--- Available data ---
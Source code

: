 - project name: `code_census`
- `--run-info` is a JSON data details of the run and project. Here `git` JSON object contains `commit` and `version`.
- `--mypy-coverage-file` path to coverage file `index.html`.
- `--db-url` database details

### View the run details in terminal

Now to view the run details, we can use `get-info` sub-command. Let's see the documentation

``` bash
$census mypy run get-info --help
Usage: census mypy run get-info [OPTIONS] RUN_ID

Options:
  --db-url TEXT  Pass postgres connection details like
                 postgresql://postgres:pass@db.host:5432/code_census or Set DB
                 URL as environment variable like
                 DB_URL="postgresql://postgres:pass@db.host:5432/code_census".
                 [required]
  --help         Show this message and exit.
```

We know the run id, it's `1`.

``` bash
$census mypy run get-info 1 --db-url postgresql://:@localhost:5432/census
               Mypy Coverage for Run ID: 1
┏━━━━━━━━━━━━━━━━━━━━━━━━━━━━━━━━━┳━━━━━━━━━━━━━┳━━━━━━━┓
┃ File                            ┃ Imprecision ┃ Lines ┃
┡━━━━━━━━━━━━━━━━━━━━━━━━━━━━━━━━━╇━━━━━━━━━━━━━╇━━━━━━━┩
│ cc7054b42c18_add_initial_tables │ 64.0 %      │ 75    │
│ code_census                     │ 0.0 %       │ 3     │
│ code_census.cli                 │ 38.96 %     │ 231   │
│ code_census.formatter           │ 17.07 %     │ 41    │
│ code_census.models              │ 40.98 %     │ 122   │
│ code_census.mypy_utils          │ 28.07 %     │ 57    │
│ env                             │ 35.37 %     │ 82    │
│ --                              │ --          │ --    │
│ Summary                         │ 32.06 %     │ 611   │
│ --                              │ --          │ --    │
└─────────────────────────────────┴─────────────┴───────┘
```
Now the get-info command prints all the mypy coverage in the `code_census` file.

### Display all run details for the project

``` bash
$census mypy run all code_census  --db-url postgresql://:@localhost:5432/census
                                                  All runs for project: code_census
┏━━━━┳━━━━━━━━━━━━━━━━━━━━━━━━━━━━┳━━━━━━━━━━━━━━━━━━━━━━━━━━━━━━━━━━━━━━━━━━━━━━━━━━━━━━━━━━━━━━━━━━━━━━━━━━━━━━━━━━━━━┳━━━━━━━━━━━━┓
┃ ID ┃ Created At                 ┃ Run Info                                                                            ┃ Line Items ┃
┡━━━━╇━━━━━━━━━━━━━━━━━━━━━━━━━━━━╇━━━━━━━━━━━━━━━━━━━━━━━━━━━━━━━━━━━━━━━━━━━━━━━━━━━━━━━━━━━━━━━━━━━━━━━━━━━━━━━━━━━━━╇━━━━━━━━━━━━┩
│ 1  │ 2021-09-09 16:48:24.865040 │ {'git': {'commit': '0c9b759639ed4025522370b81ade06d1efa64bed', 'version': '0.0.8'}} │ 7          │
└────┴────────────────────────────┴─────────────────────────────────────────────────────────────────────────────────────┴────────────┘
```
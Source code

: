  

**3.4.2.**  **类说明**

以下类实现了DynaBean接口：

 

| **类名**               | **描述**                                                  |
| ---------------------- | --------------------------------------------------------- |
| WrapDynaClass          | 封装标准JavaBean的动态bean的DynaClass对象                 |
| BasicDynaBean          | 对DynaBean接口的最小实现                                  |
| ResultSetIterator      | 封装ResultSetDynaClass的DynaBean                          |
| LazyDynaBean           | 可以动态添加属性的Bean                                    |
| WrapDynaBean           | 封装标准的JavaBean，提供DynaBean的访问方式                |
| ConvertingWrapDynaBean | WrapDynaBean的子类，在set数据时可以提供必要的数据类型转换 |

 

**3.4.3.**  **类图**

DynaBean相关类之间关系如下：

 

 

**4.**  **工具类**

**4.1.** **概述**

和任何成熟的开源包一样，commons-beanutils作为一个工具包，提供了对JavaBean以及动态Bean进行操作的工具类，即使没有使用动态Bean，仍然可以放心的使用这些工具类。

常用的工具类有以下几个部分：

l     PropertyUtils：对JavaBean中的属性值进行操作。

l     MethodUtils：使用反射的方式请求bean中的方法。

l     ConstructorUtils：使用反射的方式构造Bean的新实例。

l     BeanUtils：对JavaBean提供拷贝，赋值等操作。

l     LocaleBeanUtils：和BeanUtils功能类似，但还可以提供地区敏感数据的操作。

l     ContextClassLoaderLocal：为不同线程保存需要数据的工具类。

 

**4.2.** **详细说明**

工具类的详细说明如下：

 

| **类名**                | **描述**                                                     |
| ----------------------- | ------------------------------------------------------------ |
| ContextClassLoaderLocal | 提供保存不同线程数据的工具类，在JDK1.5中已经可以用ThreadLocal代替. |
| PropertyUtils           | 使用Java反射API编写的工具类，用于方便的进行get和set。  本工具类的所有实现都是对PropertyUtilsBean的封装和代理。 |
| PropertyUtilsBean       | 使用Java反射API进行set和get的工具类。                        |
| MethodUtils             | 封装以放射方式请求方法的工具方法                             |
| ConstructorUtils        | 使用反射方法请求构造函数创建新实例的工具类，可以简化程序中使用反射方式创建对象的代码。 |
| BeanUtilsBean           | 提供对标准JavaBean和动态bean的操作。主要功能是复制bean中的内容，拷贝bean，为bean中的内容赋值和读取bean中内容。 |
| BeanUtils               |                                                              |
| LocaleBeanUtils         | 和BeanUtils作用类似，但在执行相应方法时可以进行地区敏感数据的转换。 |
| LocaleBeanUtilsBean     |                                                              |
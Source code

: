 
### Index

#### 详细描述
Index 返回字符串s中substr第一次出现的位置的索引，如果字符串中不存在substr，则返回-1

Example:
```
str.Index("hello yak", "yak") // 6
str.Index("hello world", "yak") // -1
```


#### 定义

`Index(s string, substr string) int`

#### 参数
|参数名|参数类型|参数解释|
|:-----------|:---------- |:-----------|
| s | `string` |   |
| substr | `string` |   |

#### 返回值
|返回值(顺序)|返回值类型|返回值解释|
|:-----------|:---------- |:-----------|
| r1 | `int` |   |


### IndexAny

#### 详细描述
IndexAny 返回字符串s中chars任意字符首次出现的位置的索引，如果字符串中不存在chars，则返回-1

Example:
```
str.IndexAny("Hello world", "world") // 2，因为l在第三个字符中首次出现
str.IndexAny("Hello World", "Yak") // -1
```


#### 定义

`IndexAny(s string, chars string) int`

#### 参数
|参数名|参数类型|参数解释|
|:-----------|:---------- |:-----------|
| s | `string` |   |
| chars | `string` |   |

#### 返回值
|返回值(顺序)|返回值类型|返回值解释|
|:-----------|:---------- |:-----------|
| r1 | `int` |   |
---
# [Action item]
The output should be a character-exact copy of all entries.

# [Task solution]
Source code

: - project name: `code_census`
- `--run-info` is a JSON data details of the run and project. Here `git` JSON object contains `commit` and `version`.
- `--mypy-coverage-file` path to coverage file `index.html`.
- `--db-url` database details

### View the run details in terminal

Now to view the run details, we can use `get-info` sub-command. Let's see the documentation

``` bash
$census mypy run get-info --help
Usage: census mypy run get-info [OPTIONS] RUN_ID

Options:
  --db-url TEXT  Pass postgres connection details like
                 postgresql://postgres:pass@db.host:5432/code_census or Set DB
                 URL as environment variable like
                 DB_URL="postgresql://postgres:pass@db.host:5432/code_census".
                 [required]
  --help         Show this message and exit.
```

We know the run id, it's `1`.

``` bash
$census mypy run get-info 1 --db-url postgresql://:@localhost:5432/census
               Mypy Coverage for Run ID: 1
┏━━━━━━━━━━━━━━━━━━━━━━━━━━━━━━━━━┳━━━━━━━━━━━━━┳━━━━━━━┓
┃ File                            ┃ Imprecision ┃ Lines ┃
┡━━━━━━━━━━━━━━━━━━━━━━━━━━━━━━━━━╇━━━━━━━━━━━━━╇━━━━━━━┩
│ cc7054b42c18_add_initial_tables │ 64.0 %      │ 75    │
│ code_census                     │ 0.0 %       │ 3     │
│ code_census.cli                 │ 38.96 %     │ 231   │
│ code_census.formatter           │ 17.07 %     │ 41    │
│ code_census.models              │ 40.98 %     │ 122   │
│ code_census.mypy_utils          │ 28.07 %     │ 57    │
│ env                             │ 35.37 %     │ 82    │
│ --                              │ --          │ --    │
│ Summary                         │ 32.06 %     │ 611   │
│ --                              │ --          │ --    │
└─────────────────────────────────┴─────────────┴───────┘
```
Now the get-info command prints all the mypy coverage in the `code_census` file.

### Display all run details for the project

``` bash
$census mypy run all code_census  --db-url postgresql://:@localhost:5432/census
                                                  All runs for project: code_census
┏━━━━┳━━━━━━━━━━━━━━━━━━━━━━━━━━━━┳━━━━━━━━━━━━━━━━━━━━━━━━━━━━━━━━━━━━━━━━━━━━━━━━━━━━━━━━━━━━━━━━━━━━━━━━━━━━━━━━━━━━━┳━━━━━━━━━━━━┓
┃ ID ┃ Created At                 ┃ Run Info                                                                            ┃ Line Items ┃
┡━━━━╇━━━━━━━━━━━━━━━━━━━━━━━━━━━━╇━━━━━━━━━━━━━━━━━━━━━━━━━━━━━━━━━━━━━━━━━━━━━━━━━━━━━━━━━━━━━━━━━━━━━━━━━━━━━━━━━━━━━╇━━━━━━━━━━━━┩
│ 1  │ 2021-09-09 16:48:24.865040 │ {'git': {'commit': '0c9b759639ed4025522370b81ade06d1efa64bed', 'version': '0.0.8'}} │ 7          │
└────┴────────────────────────────┴─────────────────────────────────────────────────────────────────────────────────────┴────────────┘
```
Source code

:  

**3.4.2.**  **类说明**

以下类实现了DynaBean接口：

 

| **类名**               | **描述**                                                  |
| ---------------------- | --------------------------------------------------------- |
| WrapDynaClass          | 封装标准JavaBean的动态bean的DynaClass对象                 |
| BasicDynaBean          | 对DynaBean接口的最小实现                                  |
| ResultSetIterator      | 封装ResultSetDynaClass的DynaBean                          |
| LazyDynaBean           | 可以动态添加属性的Bean                                    |
| WrapDynaBean           | 封装标准的JavaBean，提供DynaBean的访问方式                |
| ConvertingWrapDynaBean | WrapDynaBean的子类，在set数据时可以提供必要的数据类型转换 |

 

**3.4.3.**  **类图**

DynaBean相关类之间关系如下：

 

 

**4.**  **工具类**

**4.1.** **概述**

和任何成熟的开源包一样，commons-beanutils作为一个工具包，提供了对JavaBean以及动态Bean进行操作的工具类，即使没有使用动态Bean，仍然可以放心的使用这些工具类。

常用的工具类有以下几个部分：

l     PropertyUtils：对JavaBean中的属性值进行操作。

l     MethodUtils：使用反射的方式请求bean中的方法。

l     ConstructorUtils：使用反射的方式构造Bean的新实例。

l     BeanUtils：对JavaBean提供拷贝，赋值等操作。

l     LocaleBeanUtils：和BeanUtils功能类似，但还可以提供地区敏感数据的操作。

l     ContextClassLoaderLocal：为不同线程保存需要数据的工具类。

 

**4.2.** **详细说明**

工具类的详细说明如下：

 

| **类名**                | **描述**                                                     |
| ----------------------- | ------------------------------------------------------------ |
| ContextClassLoaderLocal | 提供保存不同线程数据的工具类，在JDK1.5中已经可以用ThreadLocal代替. |
| PropertyUtils           | 使用Java反射API编写的工具类，用于方便的进行get和set。  本工具类的所有实现都是对PropertyUtilsBean的封装和代理。 |
| PropertyUtilsBean       | 使用Java反射API进行set和get的工具类。                        |
| MethodUtils             | 封装以放射方式请求方法的工具方法                             |
| ConstructorUtils        | 使用反射方法请求构造函数创建新实例的工具类，可以简化程序中使用反射方式创建对象的代码。 |
| BeanUtilsBean           | 提供对标准JavaBean和动态bean的操作。主要功能是复制bean中的内容，拷贝bean，为bean中的内容赋值和读取bean中内容。 |
| BeanUtils               |                                                              |
| LocaleBeanUtils         | 和BeanUtils作用类似，但在执行相应方法时可以进行地区敏感数据的转换。 |
| LocaleBeanUtilsBean     |                                                              |
Source code

: 
### Index

#### 详细描述
Index 返回字符串s中substr第一次出现的位置的索引，如果字符串中不存在substr，则返回-1

Example:
```
str.Index("hello yak", "yak") // 6
str.Index("hello world", "yak") // -1
```


#### 定义

`Index(s string, substr string) int`

#### 参数
|参数名|参数类型|参数解释|
|:-----------|:---------- |:-----------|
| s | `string` |   |
| substr | `string` |   |

#### 返回值
|返回值(顺序)|返回值类型|返回值解释|
|:-----------|:---------- |:-----------|
| r1 | `int` |   |


### IndexAny

#### 详细描述
IndexAny 返回字符串s中chars任意字符首次出现的位置的索引，如果字符串中不存在chars，则返回-1

Example:
```
str.IndexAny("Hello world", "world") // 2，因为l在第三个字符中首次出现
str.IndexAny("Hello World", "Yak") // -1
```


#### 定义

`IndexAny(s string, chars string) int`

#### 参数
|参数名|参数类型|参数解释|
|:-----------|:---------- |:-----------|
| s | `string` |   |
| chars | `string` |   |

#### 返回值
|返回值(顺序)|返回值类型|返回值解释|
|:-----------|:---------- |:-----------|
| r1 | `int` |   |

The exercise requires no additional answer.